Using the records below, quote only the span that opens with the line containing "- Player statistics computation" and closes with the line containing "- Prize distribution", exactly and inclusively.

■ ■ ■ ■

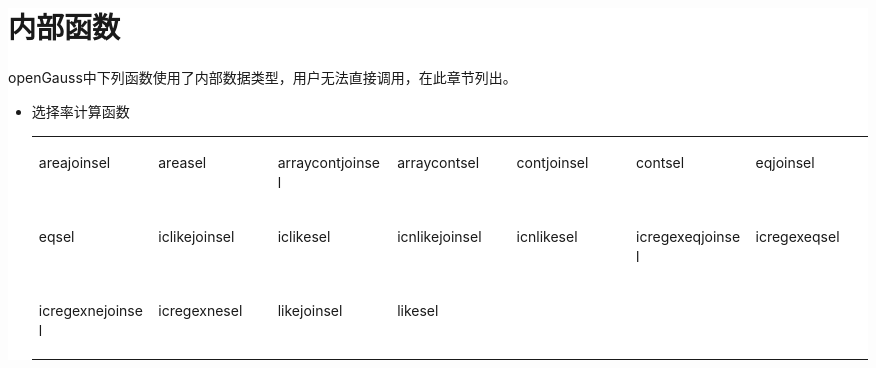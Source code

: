 # 内部函数

openGauss中下列函数使用了内部数据类型，用户无法直接调用，在此章节列出。

-   选择率计算函数

    <a name="table1762224611243"></a>
    <table><tbody><tr id="row567374612247"><td class="cellrowborder" valign="top" width="14.285714285714285%"><p id="p967334632415"><a name="p967334632415"></a><a name="p967334632415"></a>areajoinsel</p>
    </td>
    <td class="cellrowborder" valign="top" width="14.285714285714285%"><p id="p5673194617249"><a name="p5673194617249"></a><a name="p5673194617249"></a>areasel</p>
    </td>
    <td class="cellrowborder" valign="top" width="14.285714285714285%"><p id="p66731046122416"><a name="p66731046122416"></a><a name="p66731046122416"></a>arraycontjoinsel</p>
    </td>
    <td class="cellrowborder" valign="top" width="14.285714285714285%"><p id="p1067304616244"><a name="p1067304616244"></a><a name="p1067304616244"></a>arraycontsel</p>
    </td>
    <td class="cellrowborder" valign="top" width="14.285714285714285%"><p id="p1167315460244"><a name="p1167315460244"></a><a name="p1167315460244"></a>contjoinsel</p>
    </td>
    <td class="cellrowborder" valign="top" width="14.285714285714285%"><p id="p136736463245"><a name="p136736463245"></a><a name="p136736463245"></a>contsel</p>
    </td>
    <td class="cellrowborder" valign="top" width="14.285714285714285%"><p id="p1767319461246"><a name="p1767319461246"></a><a name="p1767319461246"></a>eqjoinsel</p>
    </td>
    </tr>
    <tr id="row8673446192419"><td class="cellrowborder" valign="top" width="14.285714285714285%"><p id="p2673446182420"><a name="p2673446182420"></a><a name="p2673446182420"></a>eqsel</p>
    </td>
    <td class="cellrowborder" valign="top" width="14.285714285714285%"><p id="p2673174602418"><a name="p2673174602418"></a><a name="p2673174602418"></a>iclikejoinsel</p>
    </td>
    <td class="cellrowborder" valign="top" width="14.285714285714285%"><p id="p8673246112419"><a name="p8673246112419"></a><a name="p8673246112419"></a>iclikesel</p>
    </td>
    <td class="cellrowborder" valign="top" width="14.285714285714285%"><p id="p967384615249"><a name="p967384615249"></a><a name="p967384615249"></a>icnlikejoinsel</p>
    </td>
    <td class="cellrowborder" valign="top" width="14.285714285714285%"><p id="p967318466240"><a name="p967318466240"></a><a name="p967318466240"></a>icnlikesel</p>
    </td>
    <td class="cellrowborder" valign="top" width="14.285714285714285%"><p id="p967394615246"><a name="p967394615246"></a><a name="p967394615246"></a>icregexeqjoinsel</p>
    </td>
    <td class="cellrowborder" valign="top" width="14.285714285714285%"><p id="p18673184610245"><a name="p18673184610245"></a><a name="p18673184610245"></a>icregexeqsel</p>
    </td>
    </tr>
    <tr id="row5673446162417"><td class="cellrowborder" valign="top" width="14.285714285714285%"><p id="p16731346132415"><a name="p16731346132415"></a><a name="p16731346132415"></a>icregexnejoinsel</p>
    </td>
    <td class="cellrowborder" valign="top" width="14.285714285714285%"><p id="p206731846132416"><a name="p206731846132416"></a><a name="p206731846132416"></a>icregexnesel</p>
    </td>
    <td class="cellrowborder" valign="top" width="14.285714285714285%"><p id="p5673114615244"><a name="p5673114615244"></a><a name="p5673114615244"></a>likejoinsel</p>
    </td>
    <td class="cellrowborder" valign="top" width="14.285714285714285%"><p id="p18673194613244"><a name="p18673194613244"></a><a name="p18673194613244"></a>likesel</p>
    </td>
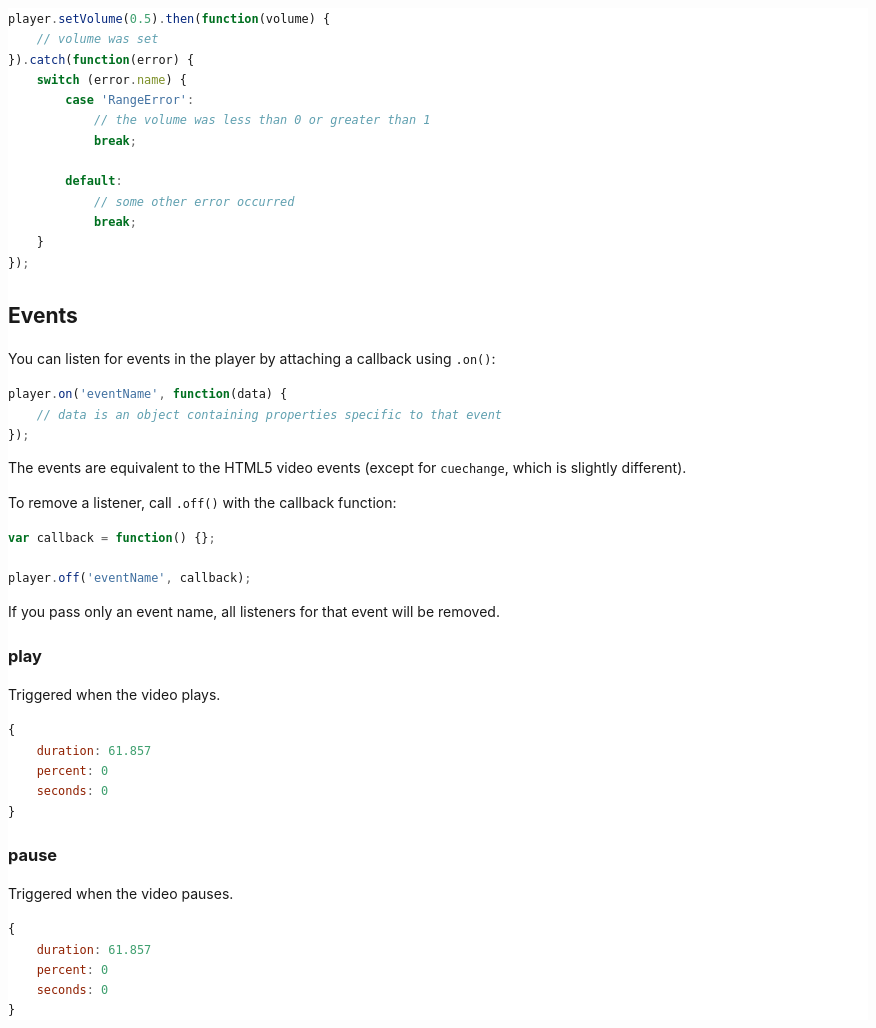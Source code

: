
 ```js
player.setVolume(0.5).then(function(volume) {
    // volume was set
}).catch(function(error) {
    switch (error.name) {
        case 'RangeError':
            // the volume was less than 0 or greater than 1
            break;

        default:
            // some other error occurred
            break;
    }
});
```

## Events

You can listen for events in the player by attaching a callback using `.on()`:

```js
player.on('eventName', function(data) {
    // data is an object containing properties specific to that event
});
```

The events are equivalent to the HTML5 video events (except for `cuechange`,
which is slightly different).

To remove a listener, call `.off()` with the callback function:

```js
var callback = function() {};

player.off('eventName', callback);
```

If you pass only an event name, all listeners for that event will be removed.

### play

Triggered when the video plays.

```js
{
    duration: 61.857
    percent: 0
    seconds: 0
}
```

### pause

Triggered when the video pauses.

```js
{
    duration: 61.857
    percent: 0
    seconds: 0
}
```
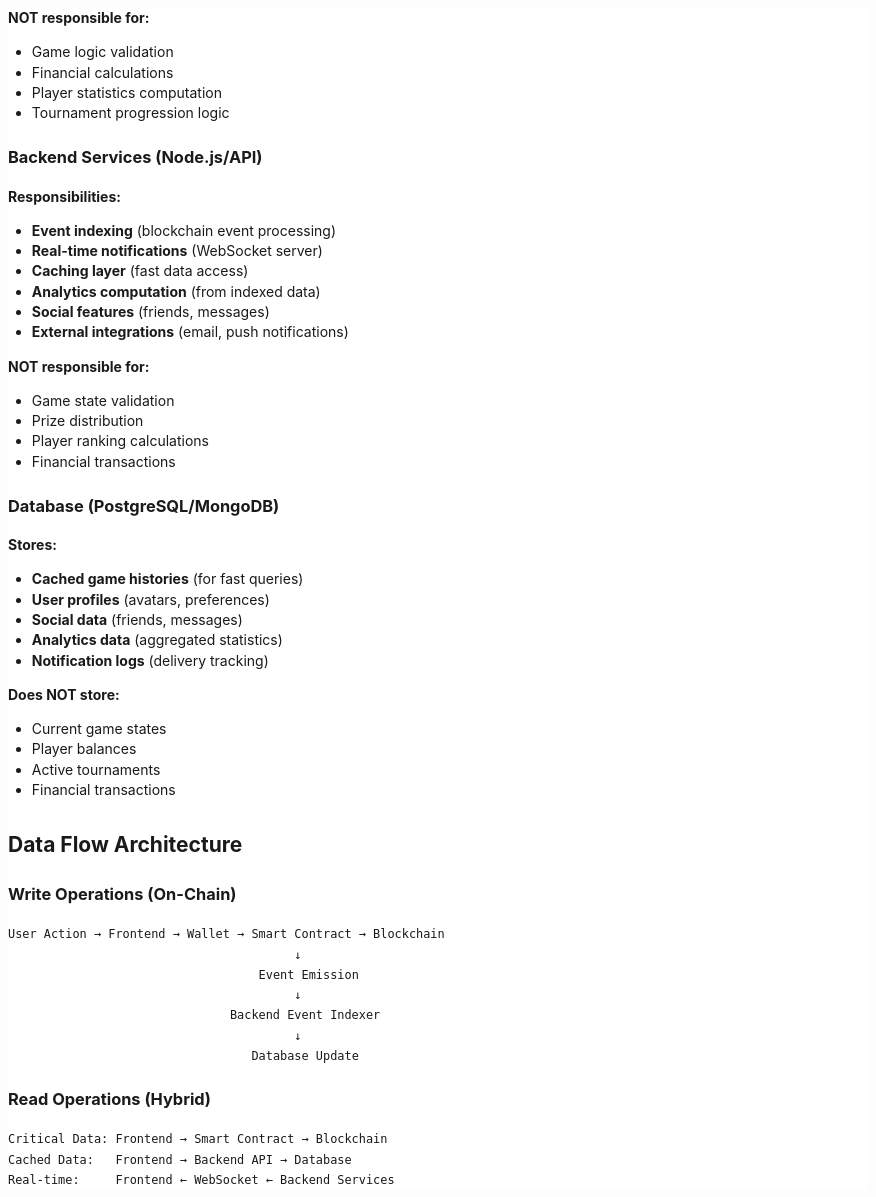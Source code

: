 **NOT responsible for:**
- Game logic validation
- Financial calculations
- Player statistics computation
- Tournament progression logic

### Backend Services (Node.js/API)
**Responsibilities:**
- **Event indexing** (blockchain event processing)
- **Real-time notifications** (WebSocket server)
- **Caching layer** (fast data access)
- **Analytics computation** (from indexed data)
- **Social features** (friends, messages)
- **External integrations** (email, push notifications)

**NOT responsible for:**
- Game state validation
- Prize distribution
- Player ranking calculations
- Financial transactions

### Database (PostgreSQL/MongoDB)
**Stores:**
- **Cached game histories** (for fast queries)
- **User profiles** (avatars, preferences)
- **Social data** (friends, messages)
- **Analytics data** (aggregated statistics)
- **Notification logs** (delivery tracking)

**Does NOT store:**
- Current game states
- Player balances
- Active tournaments
- Financial transactions

## Data Flow Architecture

### Write Operations (On-Chain)
```
User Action → Frontend → Wallet → Smart Contract → Blockchain
                                        ↓
                                   Event Emission
                                        ↓
                               Backend Event Indexer
                                        ↓
                                  Database Update
```

### Read Operations (Hybrid)
```
Critical Data: Frontend → Smart Contract → Blockchain
Cached Data:   Frontend → Backend API → Database
Real-time:     Frontend ← WebSocket ← Backend Services
```
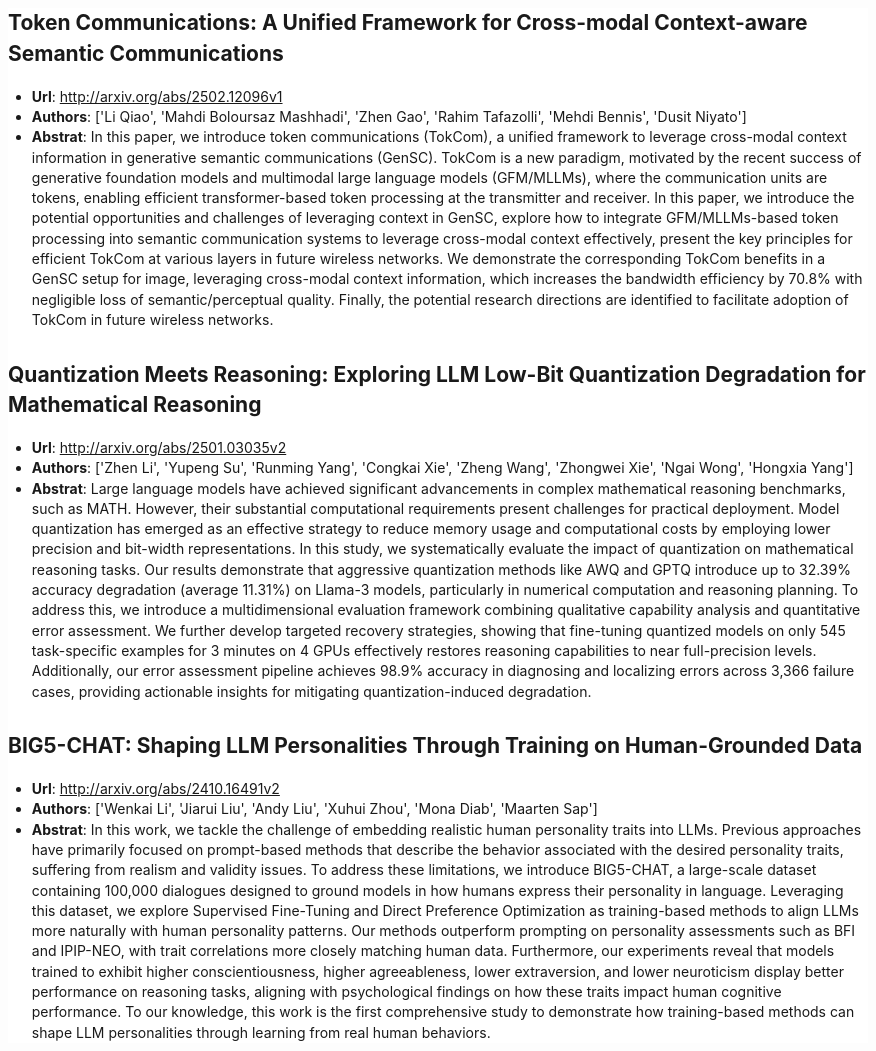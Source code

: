



## Token Communications: A Unified Framework for Cross-modal Context-aware Semantic Communications
- **Url**: http://arxiv.org/abs/2502.12096v1
- **Authors**: ['Li Qiao', 'Mahdi Boloursaz Mashhadi', 'Zhen Gao', 'Rahim Tafazolli', 'Mehdi Bennis', 'Dusit Niyato']
- **Abstrat**: In this paper, we introduce token communications (TokCom), a unified framework to leverage cross-modal context information in generative semantic communications (GenSC). TokCom is a new paradigm, motivated by the recent success of generative foundation models and multimodal large language models (GFM/MLLMs), where the communication units are tokens, enabling efficient transformer-based token processing at the transmitter and receiver. In this paper, we introduce the potential opportunities and challenges of leveraging context in GenSC, explore how to integrate GFM/MLLMs-based token processing into semantic communication systems to leverage cross-modal context effectively, present the key principles for efficient TokCom at various layers in future wireless networks. We demonstrate the corresponding TokCom benefits in a GenSC setup for image, leveraging cross-modal context information, which increases the bandwidth efficiency by 70.8% with negligible loss of semantic/perceptual quality. Finally, the potential research directions are identified to facilitate adoption of TokCom in future wireless networks.





## Quantization Meets Reasoning: Exploring LLM Low-Bit Quantization Degradation for Mathematical Reasoning
- **Url**: http://arxiv.org/abs/2501.03035v2
- **Authors**: ['Zhen Li', 'Yupeng Su', 'Runming Yang', 'Congkai Xie', 'Zheng Wang', 'Zhongwei Xie', 'Ngai Wong', 'Hongxia Yang']
- **Abstrat**: Large language models have achieved significant advancements in complex mathematical reasoning benchmarks, such as MATH. However, their substantial computational requirements present challenges for practical deployment. Model quantization has emerged as an effective strategy to reduce memory usage and computational costs by employing lower precision and bit-width representations. In this study, we systematically evaluate the impact of quantization on mathematical reasoning tasks. Our results demonstrate that aggressive quantization methods like AWQ and GPTQ introduce up to 32.39% accuracy degradation (average 11.31%) on Llama-3 models, particularly in numerical computation and reasoning planning. To address this, we introduce a multidimensional evaluation framework combining qualitative capability analysis and quantitative error assessment. We further develop targeted recovery strategies, showing that fine-tuning quantized models on only 545 task-specific examples for 3 minutes on 4 GPUs effectively restores reasoning capabilities to near full-precision levels. Additionally, our error assessment pipeline achieves 98.9% accuracy in diagnosing and localizing errors across 3,366 failure cases, providing actionable insights for mitigating quantization-induced degradation.





## BIG5-CHAT: Shaping LLM Personalities Through Training on Human-Grounded Data
- **Url**: http://arxiv.org/abs/2410.16491v2
- **Authors**: ['Wenkai Li', 'Jiarui Liu', 'Andy Liu', 'Xuhui Zhou', 'Mona Diab', 'Maarten Sap']
- **Abstrat**: In this work, we tackle the challenge of embedding realistic human personality traits into LLMs. Previous approaches have primarily focused on prompt-based methods that describe the behavior associated with the desired personality traits, suffering from realism and validity issues. To address these limitations, we introduce BIG5-CHAT, a large-scale dataset containing 100,000 dialogues designed to ground models in how humans express their personality in language. Leveraging this dataset, we explore Supervised Fine-Tuning and Direct Preference Optimization as training-based methods to align LLMs more naturally with human personality patterns. Our methods outperform prompting on personality assessments such as BFI and IPIP-NEO, with trait correlations more closely matching human data. Furthermore, our experiments reveal that models trained to exhibit higher conscientiousness, higher agreeableness, lower extraversion, and lower neuroticism display better performance on reasoning tasks, aligning with psychological findings on how these traits impact human cognitive performance. To our knowledge, this work is the first comprehensive study to demonstrate how training-based methods can shape LLM personalities through learning from real human behaviors.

■ ■ ■ ■

• [Exercise solution]
- Player statistics computation
- Tournament progression logic

### Backend Services (Node.js/API)
**Responsibilities:**
- **Event indexing** (blockchain event processing)
- **Real-time notifications** (WebSocket server)
- **Caching layer** (fast data access)
- **Analytics computation** (from indexed data)
- **Social features** (friends, messages)
- **External integrations** (email, push notifications)

**NOT responsible for:**
- Game state validation
- Prize distribution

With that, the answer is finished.